**Required action**: When the word "score" appears in a line of the data below, list that line.

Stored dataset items

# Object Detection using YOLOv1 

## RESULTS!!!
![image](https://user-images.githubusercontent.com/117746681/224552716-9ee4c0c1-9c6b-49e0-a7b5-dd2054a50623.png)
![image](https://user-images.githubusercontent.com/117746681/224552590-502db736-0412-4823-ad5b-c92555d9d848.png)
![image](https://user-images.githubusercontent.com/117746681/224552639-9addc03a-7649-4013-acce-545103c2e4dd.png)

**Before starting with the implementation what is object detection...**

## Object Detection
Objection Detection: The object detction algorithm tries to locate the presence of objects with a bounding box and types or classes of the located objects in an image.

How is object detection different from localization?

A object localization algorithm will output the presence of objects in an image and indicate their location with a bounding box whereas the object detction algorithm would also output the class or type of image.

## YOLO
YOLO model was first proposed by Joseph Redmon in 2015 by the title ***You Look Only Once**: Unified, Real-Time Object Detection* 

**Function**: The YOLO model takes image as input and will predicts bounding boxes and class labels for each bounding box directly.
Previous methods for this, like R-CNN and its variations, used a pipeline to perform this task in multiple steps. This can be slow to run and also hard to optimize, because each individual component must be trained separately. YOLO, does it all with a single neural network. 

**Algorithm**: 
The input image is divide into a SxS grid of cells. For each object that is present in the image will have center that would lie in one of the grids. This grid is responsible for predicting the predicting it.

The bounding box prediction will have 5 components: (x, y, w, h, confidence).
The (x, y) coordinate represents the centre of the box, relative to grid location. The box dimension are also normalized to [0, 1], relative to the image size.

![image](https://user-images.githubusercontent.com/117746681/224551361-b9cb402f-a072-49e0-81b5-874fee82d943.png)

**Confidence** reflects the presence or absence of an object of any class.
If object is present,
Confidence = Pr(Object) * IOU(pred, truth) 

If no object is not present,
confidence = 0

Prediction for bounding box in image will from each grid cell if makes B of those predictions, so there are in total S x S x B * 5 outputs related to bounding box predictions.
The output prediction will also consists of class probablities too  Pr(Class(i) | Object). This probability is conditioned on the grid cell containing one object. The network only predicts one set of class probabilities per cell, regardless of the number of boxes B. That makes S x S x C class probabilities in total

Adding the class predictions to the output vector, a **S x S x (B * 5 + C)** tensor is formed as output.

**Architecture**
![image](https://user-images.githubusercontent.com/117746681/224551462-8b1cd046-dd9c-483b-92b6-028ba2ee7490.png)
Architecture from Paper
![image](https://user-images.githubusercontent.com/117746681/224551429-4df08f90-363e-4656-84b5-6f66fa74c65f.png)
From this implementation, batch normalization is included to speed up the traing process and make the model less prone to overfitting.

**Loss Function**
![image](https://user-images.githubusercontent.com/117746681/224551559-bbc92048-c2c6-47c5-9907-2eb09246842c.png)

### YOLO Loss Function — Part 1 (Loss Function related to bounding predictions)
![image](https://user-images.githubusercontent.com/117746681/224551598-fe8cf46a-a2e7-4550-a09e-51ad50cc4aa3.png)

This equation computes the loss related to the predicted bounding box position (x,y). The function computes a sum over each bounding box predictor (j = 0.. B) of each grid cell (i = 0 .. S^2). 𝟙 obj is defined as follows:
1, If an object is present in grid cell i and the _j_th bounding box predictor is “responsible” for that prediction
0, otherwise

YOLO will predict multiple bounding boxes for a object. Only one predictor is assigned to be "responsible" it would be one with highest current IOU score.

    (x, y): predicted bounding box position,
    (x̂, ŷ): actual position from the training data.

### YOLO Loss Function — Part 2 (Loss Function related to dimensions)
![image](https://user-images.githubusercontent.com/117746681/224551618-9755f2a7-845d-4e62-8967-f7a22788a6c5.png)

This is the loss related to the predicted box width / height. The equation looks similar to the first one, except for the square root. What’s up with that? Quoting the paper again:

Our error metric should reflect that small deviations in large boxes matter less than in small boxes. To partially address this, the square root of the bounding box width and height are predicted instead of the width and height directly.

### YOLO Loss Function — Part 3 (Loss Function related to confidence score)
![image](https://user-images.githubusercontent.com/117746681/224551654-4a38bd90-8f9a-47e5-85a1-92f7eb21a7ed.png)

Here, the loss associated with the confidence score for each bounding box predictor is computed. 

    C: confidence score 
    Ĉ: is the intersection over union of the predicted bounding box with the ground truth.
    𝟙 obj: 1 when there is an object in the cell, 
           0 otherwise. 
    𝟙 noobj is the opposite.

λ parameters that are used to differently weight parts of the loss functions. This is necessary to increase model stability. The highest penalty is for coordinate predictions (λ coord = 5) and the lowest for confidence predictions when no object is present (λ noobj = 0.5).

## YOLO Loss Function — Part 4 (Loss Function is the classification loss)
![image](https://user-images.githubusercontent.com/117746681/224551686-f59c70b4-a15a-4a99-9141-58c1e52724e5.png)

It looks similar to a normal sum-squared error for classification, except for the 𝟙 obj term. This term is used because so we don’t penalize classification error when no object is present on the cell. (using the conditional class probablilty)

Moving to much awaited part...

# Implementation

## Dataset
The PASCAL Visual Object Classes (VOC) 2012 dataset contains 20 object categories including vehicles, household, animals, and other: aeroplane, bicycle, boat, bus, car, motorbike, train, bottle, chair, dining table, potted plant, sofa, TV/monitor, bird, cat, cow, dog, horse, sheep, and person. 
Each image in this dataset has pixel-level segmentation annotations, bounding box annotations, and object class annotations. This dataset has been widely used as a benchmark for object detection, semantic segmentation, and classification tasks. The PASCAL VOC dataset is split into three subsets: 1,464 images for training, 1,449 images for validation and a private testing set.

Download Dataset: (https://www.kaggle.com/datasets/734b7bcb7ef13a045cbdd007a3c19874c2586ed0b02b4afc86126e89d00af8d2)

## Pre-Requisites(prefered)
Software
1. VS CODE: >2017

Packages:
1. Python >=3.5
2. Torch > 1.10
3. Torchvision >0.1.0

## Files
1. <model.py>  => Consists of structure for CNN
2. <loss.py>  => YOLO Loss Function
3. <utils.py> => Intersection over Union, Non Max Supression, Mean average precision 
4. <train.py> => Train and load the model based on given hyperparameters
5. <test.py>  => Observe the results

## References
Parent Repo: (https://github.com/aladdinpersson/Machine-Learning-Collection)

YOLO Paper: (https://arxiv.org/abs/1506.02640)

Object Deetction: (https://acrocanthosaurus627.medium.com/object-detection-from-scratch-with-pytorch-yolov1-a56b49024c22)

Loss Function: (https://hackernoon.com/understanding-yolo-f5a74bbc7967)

**Result of the task**:
YOLO will predict multiple bounding boxes for a object. Only one predictor is assigned to be "responsible" it would be one with highest current IOU score.
### YOLO Loss Function — Part 3 (Loss Function related to confidence score)
Here, the loss associated with the confidence score for each bounding box predictor is computed. 
    C: confidence score 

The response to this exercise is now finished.